(Saved data entries)
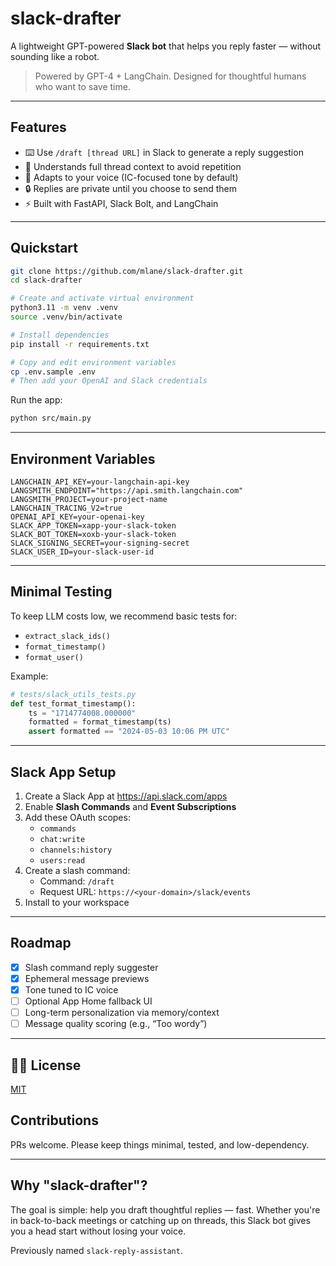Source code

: # slack-drafter

A lightweight GPT-powered **Slack bot** that helps you reply faster — without sounding like a robot.

> Powered by GPT-4 + LangChain. Designed for thoughtful humans who want to save time.

---

## Features

- ⌨️ Use `/draft [thread URL]` in Slack to generate a reply suggestion
- 🧵 Understands full thread context to avoid repetition
- 🔣 Adapts to your voice (IC-focused tone by default)
- 🔒 Replies are private until you choose to send them
- ⚡ Built with FastAPI, Slack Bolt, and LangChain

---

## Quickstart

```bash
git clone https://github.com/mlane/slack-drafter.git
cd slack-drafter

# Create and activate virtual environment
python3.11 -m venv .venv
source .venv/bin/activate

# Install dependencies
pip install -r requirements.txt

# Copy and edit environment variables
cp .env.sample .env
# Then add your OpenAI and Slack credentials
```

Run the app:

```bash
python src/main.py
```

---

## Environment Variables

```env
LANGCHAIN_API_KEY=your-langchain-api-key
LANGSMITH_ENDPOINT="https://api.smith.langchain.com"
LANGSMITH_PROJECT=your-project-name
LANGCHAIN_TRACING_V2=true
OPENAI_API_KEY=your-openai-key
SLACK_APP_TOKEN=xapp-your-slack-token
SLACK_BOT_TOKEN=xoxb-your-slack-token
SLACK_SIGNING_SECRET=your-signing-secret
SLACK_USER_ID=your-slack-user-id
```

---

## Minimal Testing

To keep LLM costs low, we recommend basic tests for:

- `extract_slack_ids()`
- `format_timestamp()`
- `format_user()`

Example:

```python
# tests/slack_utils_tests.py
def test_format_timestamp():
    ts = "1714774008.000000"
    formatted = format_timestamp(ts)
    assert formatted == "2024-05-03 10:06 PM UTC"
```

---

## Slack App Setup

1. Create a Slack App at https://api.slack.com/apps
2. Enable **Slash Commands** and **Event Subscriptions**
3. Add these OAuth scopes:
   - `commands`
   - `chat:write`
   - `channels:history`
   - `users:read`
4. Create a slash command:
   - Command: `/draft`
   - Request URL: `https://<your-domain>/slack/events`
5. Install to your workspace

---

## Roadmap

- [x] Slash command reply suggester
- [x] Ephemeral message previews
- [x] Tone tuned to IC voice
- [ ] Optional App Home fallback UI
- [ ] Long-term personalization via memory/context
- [ ] Message quality scoring (e.g., “Too wordy”)

---

## 🧑‍💻 License

[MIT](./LICENSE)

## Contributions

PRs welcome. Please keep things minimal, tested, and low-dependency.

---

## Why "slack-drafter"?

The goal is simple: help you draft thoughtful replies — fast. Whether you're in back-to-back meetings or catching up on threads, this Slack bot gives you a head start without losing your voice.

Previously named `slack-reply-assistant`.
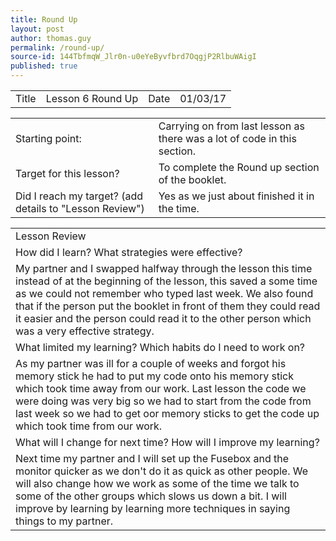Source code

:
 ```yaml
---
title: Round Up
layout: post
author: thomas.guy
permalink: /round-up/
source-id: 144TbfmqW_Jlr0n-u0eYeByvfbrd7OqgjP2RlbuWAigI
published: true
---
```

<table>
  <tr>
    <td>Title</td>
    <td>Lesson 6 Round Up</td>
    <td>Date</td>
    <td>01/03/17</td>
  </tr>
</table>


<table>
  <tr>
    <td>Starting point:</td>
    <td>Carrying on from last lesson as there was a lot of code in this section.</td>
  </tr>
  <tr>
    <td>Target for this lesson?</td>
    <td>To complete the Round up section of the booklet.</td>
  </tr>
  <tr>
    <td>Did I reach my target? 
(add details to "Lesson Review")</td>
    <td> Yes as we just about finished it in the time.</td>
  </tr>
</table>


<table>
  <tr>
    <td>Lesson Review</td>
  </tr>
  <tr>
    <td>How did I learn? What strategies were effective? </td>
  </tr>
  <tr>
    <td>My partner and I swapped halfway through the lesson this time instead of at the beginning of the lesson, this saved a some time as we could not remember who typed last week. We also found that if the person put the booklet in front of them they could read it easier and the person could read it to the other person which was a very effective strategy.</td>
  </tr>
  <tr>
    <td>What limited my learning? Which habits do I need to work on? </td>
  </tr>
  <tr>
    <td>As my partner was ill for a couple of weeks and forgot his memory stick he had to put my code onto his memory stick which took time away from our work. Last lesson the code we were doing was very big so we had to start from the code from last week so we had to get oor memory sticks to get the code up which took time from our work.</td>
  </tr>
  <tr>
    <td>What will I change for next time? How will I improve my learning?</td>
  </tr>
  <tr>
    <td>Next time my partner and I will set up the Fusebox and the monitor quicker as we don't do it as quick as other people. We will also change how we work as some of the time we talk to some of the other groups which slows us down a bit. I will improve by learning by learning more techniques in saying things to my partner.</td>
  </tr>
</table>


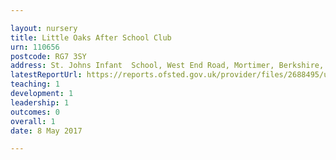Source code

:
 ```yaml
---

layout: nursery
title: Little Oaks After School Club
urn: 110656
postcode: RG7 3SY
address: St. Johns Infant  School, West End Road, Mortimer, Berkshire, RG7 3SY
latestReportUrl: https://reports.ofsted.gov.uk/provider/files/2688495/urn/110656.pdf
teaching: 1
development: 1
leadership: 1
outcomes: 0
overall: 1
date: 8 May 2017

---
```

• _WHAT YOU ARE ASKED TO DO_
Every line of the data above is to be set down word for word, with the pictures left out.

• _WRITTEN SOLUTION_
Source code

: # slack-drafter

A lightweight GPT-powered **Slack bot** that helps you reply faster — without sounding like a robot.

> Powered by GPT-4 + LangChain. Designed for thoughtful humans who want to save time.

---

## Features

- ⌨️ Use `/draft [thread URL]` in Slack to generate a reply suggestion
- 🧵 Understands full thread context to avoid repetition
- 🔣 Adapts to your voice (IC-focused tone by default)
- 🔒 Replies are private until you choose to send them
- ⚡ Built with FastAPI, Slack Bolt, and LangChain

---

## Quickstart

```bash
git clone https://github.com/mlane/slack-drafter.git
cd slack-drafter

# Create and activate virtual environment
python3.11 -m venv .venv
source .venv/bin/activate

# Install dependencies
pip install -r requirements.txt

# Copy and edit environment variables
cp .env.sample .env
# Then add your OpenAI and Slack credentials
```

Run the app:

```bash
python src/main.py
```

---

## Environment Variables

```env
LANGCHAIN_API_KEY=your-langchain-api-key
LANGSMITH_ENDPOINT="https://api.smith.langchain.com"
LANGSMITH_PROJECT=your-project-name
LANGCHAIN_TRACING_V2=true
OPENAI_API_KEY=your-openai-key
SLACK_APP_TOKEN=xapp-your-slack-token
SLACK_BOT_TOKEN=xoxb-your-slack-token
SLACK_SIGNING_SECRET=your-signing-secret
SLACK_USER_ID=your-slack-user-id
```

---

## Minimal Testing

To keep LLM costs low, we recommend basic tests for:

- `extract_slack_ids()`
- `format_timestamp()`
- `format_user()`

Example:

```python
# tests/slack_utils_tests.py
def test_format_timestamp():
    ts = "1714774008.000000"
    formatted = format_timestamp(ts)
    assert formatted == "2024-05-03 10:06 PM UTC"
```

---

## Slack App Setup

1. Create a Slack App at https://api.slack.com/apps
2. Enable **Slash Commands** and **Event Subscriptions**
3. Add these OAuth scopes:
   - `commands`
   - `chat:write`
   - `channels:history`
   - `users:read`
4. Create a slash command:
   - Command: `/draft`
   - Request URL: `https://<your-domain>/slack/events`
5. Install to your workspace

---

## Roadmap

- [x] Slash command reply suggester
- [x] Ephemeral message previews
- [x] Tone tuned to IC voice
- [ ] Optional App Home fallback UI
- [ ] Long-term personalization via memory/context
- [ ] Message quality scoring (e.g., “Too wordy”)

---

## 🧑‍💻 License

[MIT](./LICENSE)

## Contributions

PRs welcome. Please keep things minimal, tested, and low-dependency.

---

## Why "slack-drafter"?

The goal is simple: help you draft thoughtful replies — fast. Whether you're in back-to-back meetings or catching up on threads, this Slack bot gives you a head start without losing your voice.

Previously named `slack-reply-assistant`.
Source code

:
 ```yaml
---
title: Round Up
layout: post
author: thomas.guy
permalink: /round-up/
source-id: 144TbfmqW_Jlr0n-u0eYeByvfbrd7OqgjP2RlbuWAigI
published: true
---
```

<table>
  <tr>
    <td>Title</td>
    <td>Lesson 6 Round Up</td>
    <td>Date</td>
    <td>01/03/17</td>
  </tr>
</table>


<table>
  <tr>
    <td>Starting point:</td>
    <td>Carrying on from last lesson as there was a lot of code in this section.</td>
  </tr>
  <tr>
    <td>Target for this lesson?</td>
    <td>To complete the Round up section of the booklet.</td>
  </tr>
  <tr>
    <td>Did I reach my target? 
(add details to "Lesson Review")</td>
    <td> Yes as we just about finished it in the time.</td>
  </tr>
</table>


<table>
  <tr>
    <td>Lesson Review</td>
  </tr>
  <tr>
    <td>How did I learn? What strategies were effective? </td>
  </tr>
  <tr>
    <td>My partner and I swapped halfway through the lesson this time instead of at the beginning of the lesson, this saved a some time as we could not remember who typed last week. We also found that if the person put the booklet in front of them they could read it easier and the person could read it to the other person which was a very effective strategy.</td>
  </tr>
  <tr>
    <td>What limited my learning? Which habits do I need to work on? </td>
  </tr>
  <tr>
    <td>As my partner was ill for a couple of weeks and forgot his memory stick he had to put my code onto his memory stick which took time away from our work. Last lesson the code we were doing was very big so we had to start from the code from last week so we had to get oor memory sticks to get the code up which took time from our work.</td>
  </tr>
  <tr>
    <td>What will I change for next time? How will I improve my learning?</td>
  </tr>
  <tr>
    <td>Next time my partner and I will set up the Fusebox and the monitor quicker as we don't do it as quick as other people. We will also change how we work as some of the time we talk to some of the other groups which slows us down a bit. I will improve by learning by learning more techniques in saying things to my partner.</td>
  </tr>
</table>


Source code

:
 ```yaml
---

layout: nursery
title: Little Oaks After School Club
urn: 110656
postcode: RG7 3SY
address: St. Johns Infant  School, West End Road, Mortimer, Berkshire, RG7 3SY
latestReportUrl: https://reports.ofsted.gov.uk/provider/files/2688495/urn/110656.pdf
teaching: 1
development: 1
leadership: 1
outcomes: 0
overall: 1
date: 8 May 2017

---
```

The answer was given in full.